• **Brief**
Quote from the first line below through the line that contains "1.5. [Dockle](#part-5-dockle) \", both included, and leave the pictures out.

[Stored data entries]
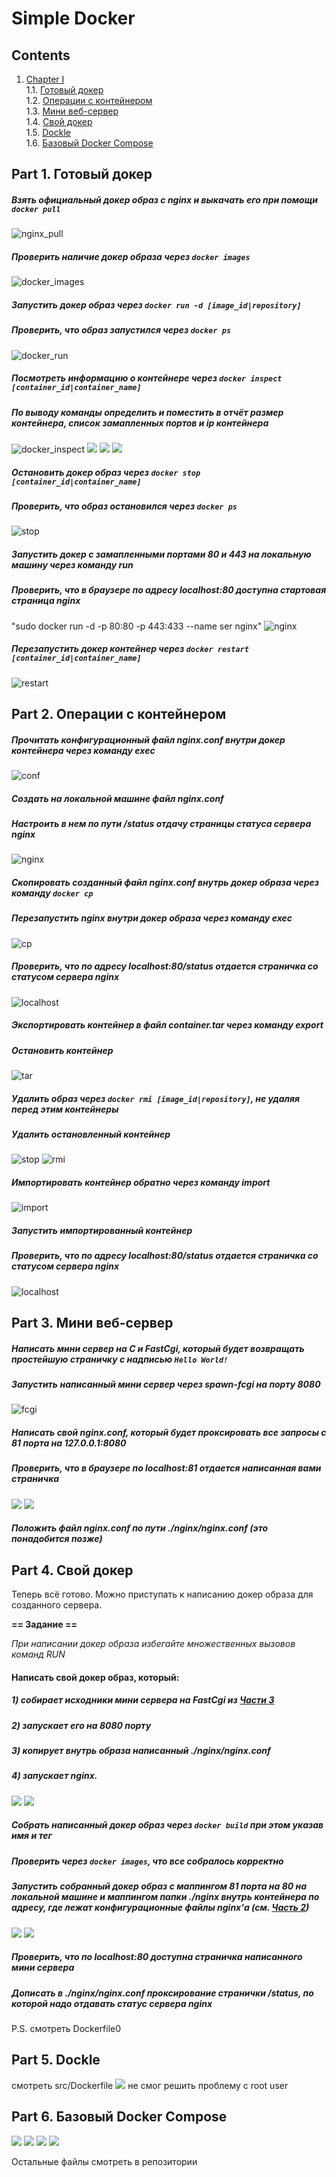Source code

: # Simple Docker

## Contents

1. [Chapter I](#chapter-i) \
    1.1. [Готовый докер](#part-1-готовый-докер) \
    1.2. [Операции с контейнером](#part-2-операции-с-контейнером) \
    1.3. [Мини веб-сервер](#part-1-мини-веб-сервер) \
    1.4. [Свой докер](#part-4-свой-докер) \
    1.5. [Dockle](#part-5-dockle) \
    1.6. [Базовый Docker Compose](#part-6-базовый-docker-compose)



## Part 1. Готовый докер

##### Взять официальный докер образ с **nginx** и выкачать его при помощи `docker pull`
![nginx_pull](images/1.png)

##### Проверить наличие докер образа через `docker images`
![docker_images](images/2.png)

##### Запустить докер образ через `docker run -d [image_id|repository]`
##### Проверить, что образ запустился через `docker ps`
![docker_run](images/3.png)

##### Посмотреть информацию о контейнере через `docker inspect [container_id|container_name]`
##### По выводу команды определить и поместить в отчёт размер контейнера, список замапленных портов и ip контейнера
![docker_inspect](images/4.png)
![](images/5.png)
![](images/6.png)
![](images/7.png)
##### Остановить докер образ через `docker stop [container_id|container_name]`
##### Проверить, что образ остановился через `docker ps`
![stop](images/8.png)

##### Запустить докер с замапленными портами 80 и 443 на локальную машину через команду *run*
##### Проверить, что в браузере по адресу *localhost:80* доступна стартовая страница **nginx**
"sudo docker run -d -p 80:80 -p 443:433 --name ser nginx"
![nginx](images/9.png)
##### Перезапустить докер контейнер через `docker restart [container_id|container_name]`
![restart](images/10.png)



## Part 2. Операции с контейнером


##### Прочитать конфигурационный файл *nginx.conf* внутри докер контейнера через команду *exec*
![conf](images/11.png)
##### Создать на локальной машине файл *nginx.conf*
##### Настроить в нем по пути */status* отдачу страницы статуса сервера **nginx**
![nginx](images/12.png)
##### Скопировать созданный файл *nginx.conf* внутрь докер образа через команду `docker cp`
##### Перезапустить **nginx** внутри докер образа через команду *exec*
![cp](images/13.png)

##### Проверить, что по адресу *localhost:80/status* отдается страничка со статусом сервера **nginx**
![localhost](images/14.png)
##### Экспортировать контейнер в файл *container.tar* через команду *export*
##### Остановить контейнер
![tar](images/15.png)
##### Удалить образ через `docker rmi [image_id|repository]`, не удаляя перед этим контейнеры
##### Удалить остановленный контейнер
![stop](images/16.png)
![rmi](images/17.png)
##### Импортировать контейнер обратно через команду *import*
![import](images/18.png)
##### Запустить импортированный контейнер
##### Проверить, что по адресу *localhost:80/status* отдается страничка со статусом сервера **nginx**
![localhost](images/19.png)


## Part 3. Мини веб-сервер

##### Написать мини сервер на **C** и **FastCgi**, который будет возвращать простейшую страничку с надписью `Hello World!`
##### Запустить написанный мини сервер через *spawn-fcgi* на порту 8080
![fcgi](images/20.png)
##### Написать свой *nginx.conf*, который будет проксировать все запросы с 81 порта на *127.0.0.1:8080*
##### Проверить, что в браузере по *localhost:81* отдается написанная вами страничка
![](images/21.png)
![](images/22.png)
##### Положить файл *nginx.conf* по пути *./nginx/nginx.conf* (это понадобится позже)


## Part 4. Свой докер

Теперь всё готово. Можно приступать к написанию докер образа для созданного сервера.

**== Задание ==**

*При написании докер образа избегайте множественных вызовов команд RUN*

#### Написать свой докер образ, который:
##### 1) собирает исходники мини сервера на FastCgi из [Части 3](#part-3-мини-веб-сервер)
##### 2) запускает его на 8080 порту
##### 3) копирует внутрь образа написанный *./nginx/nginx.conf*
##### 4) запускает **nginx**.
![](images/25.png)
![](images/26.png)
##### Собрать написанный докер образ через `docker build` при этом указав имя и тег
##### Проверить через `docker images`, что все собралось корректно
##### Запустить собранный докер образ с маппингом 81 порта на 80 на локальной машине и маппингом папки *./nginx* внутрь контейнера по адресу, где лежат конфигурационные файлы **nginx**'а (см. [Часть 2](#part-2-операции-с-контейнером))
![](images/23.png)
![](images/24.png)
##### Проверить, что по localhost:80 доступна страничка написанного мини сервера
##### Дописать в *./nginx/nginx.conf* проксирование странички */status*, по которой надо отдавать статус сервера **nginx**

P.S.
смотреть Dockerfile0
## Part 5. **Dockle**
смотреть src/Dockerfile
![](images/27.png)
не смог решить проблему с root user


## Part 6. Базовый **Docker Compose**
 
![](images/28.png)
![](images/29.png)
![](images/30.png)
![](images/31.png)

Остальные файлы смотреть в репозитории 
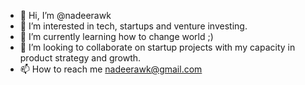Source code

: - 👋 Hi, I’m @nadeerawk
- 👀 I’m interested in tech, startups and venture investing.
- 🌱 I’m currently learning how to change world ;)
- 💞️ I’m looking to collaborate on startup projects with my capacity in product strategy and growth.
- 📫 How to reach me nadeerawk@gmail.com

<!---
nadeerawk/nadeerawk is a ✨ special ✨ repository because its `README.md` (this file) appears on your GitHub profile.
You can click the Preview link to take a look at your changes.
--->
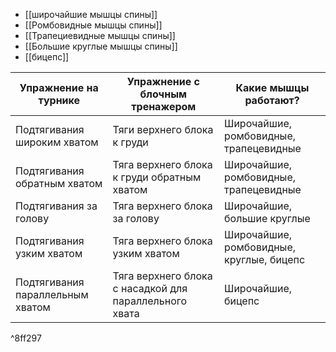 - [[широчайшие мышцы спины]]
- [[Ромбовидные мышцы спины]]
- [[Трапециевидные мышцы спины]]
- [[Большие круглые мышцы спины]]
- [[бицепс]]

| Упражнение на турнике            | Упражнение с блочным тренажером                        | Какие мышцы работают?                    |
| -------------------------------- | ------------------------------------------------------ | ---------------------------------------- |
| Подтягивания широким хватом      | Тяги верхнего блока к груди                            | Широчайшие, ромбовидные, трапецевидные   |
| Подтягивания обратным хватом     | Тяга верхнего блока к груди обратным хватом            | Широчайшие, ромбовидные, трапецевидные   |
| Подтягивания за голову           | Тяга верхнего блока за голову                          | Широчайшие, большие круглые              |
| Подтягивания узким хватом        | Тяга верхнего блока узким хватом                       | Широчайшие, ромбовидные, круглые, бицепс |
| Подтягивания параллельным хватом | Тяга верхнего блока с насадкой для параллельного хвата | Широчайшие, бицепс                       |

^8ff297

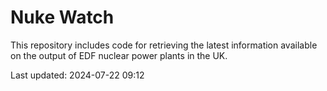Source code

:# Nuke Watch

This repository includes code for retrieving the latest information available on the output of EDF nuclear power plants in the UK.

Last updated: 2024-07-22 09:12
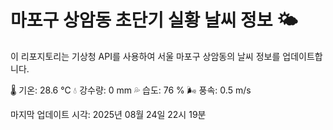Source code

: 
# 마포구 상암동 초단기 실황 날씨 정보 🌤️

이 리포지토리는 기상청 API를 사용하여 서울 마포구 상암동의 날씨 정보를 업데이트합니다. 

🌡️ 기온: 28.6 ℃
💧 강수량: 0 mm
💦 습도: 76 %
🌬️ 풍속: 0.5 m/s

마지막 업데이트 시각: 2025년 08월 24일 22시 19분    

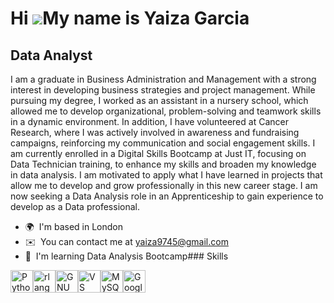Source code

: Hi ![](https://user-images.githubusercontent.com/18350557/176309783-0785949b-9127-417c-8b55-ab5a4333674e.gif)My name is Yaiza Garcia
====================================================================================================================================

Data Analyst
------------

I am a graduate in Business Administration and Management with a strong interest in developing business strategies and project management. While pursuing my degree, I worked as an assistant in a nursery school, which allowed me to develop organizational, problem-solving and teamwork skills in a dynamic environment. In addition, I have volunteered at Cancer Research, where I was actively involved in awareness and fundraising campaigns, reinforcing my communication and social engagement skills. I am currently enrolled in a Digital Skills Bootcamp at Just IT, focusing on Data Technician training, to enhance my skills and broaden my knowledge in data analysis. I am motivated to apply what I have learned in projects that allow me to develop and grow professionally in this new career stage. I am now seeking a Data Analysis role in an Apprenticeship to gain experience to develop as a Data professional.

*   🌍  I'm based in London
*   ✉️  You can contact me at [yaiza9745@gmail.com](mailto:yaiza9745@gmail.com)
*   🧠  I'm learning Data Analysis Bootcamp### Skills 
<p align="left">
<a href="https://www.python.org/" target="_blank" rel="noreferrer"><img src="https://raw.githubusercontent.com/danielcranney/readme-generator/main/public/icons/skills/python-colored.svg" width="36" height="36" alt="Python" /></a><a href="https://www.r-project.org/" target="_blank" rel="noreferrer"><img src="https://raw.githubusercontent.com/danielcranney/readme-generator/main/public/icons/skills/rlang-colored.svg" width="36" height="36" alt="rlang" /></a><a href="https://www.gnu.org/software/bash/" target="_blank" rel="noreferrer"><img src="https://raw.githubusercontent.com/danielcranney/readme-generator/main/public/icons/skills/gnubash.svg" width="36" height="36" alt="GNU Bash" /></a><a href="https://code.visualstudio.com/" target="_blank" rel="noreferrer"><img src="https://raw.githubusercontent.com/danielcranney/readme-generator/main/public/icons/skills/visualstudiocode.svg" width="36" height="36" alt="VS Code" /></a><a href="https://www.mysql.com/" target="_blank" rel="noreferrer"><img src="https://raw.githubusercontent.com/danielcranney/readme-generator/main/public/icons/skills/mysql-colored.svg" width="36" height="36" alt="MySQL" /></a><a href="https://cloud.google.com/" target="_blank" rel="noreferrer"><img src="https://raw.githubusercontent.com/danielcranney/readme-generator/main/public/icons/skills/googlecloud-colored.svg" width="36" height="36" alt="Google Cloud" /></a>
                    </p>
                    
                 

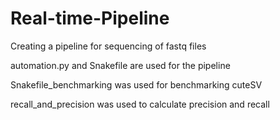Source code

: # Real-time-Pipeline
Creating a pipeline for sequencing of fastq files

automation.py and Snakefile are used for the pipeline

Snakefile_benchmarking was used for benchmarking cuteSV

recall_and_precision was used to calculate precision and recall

• **Answer to this problem**
Source code

: # Simple Docker

## Contents

1. [Chapter I](#chapter-i) \
    1.1. [Готовый докер](#part-1-готовый-докер) \
    1.2. [Операции с контейнером](#part-2-операции-с-контейнером) \
    1.3. [Мини веб-сервер](#part-1-мини-веб-сервер) \
    1.4. [Свой докер](#part-4-свой-докер) \
    1.5. [Dockle](#part-5-dockle) \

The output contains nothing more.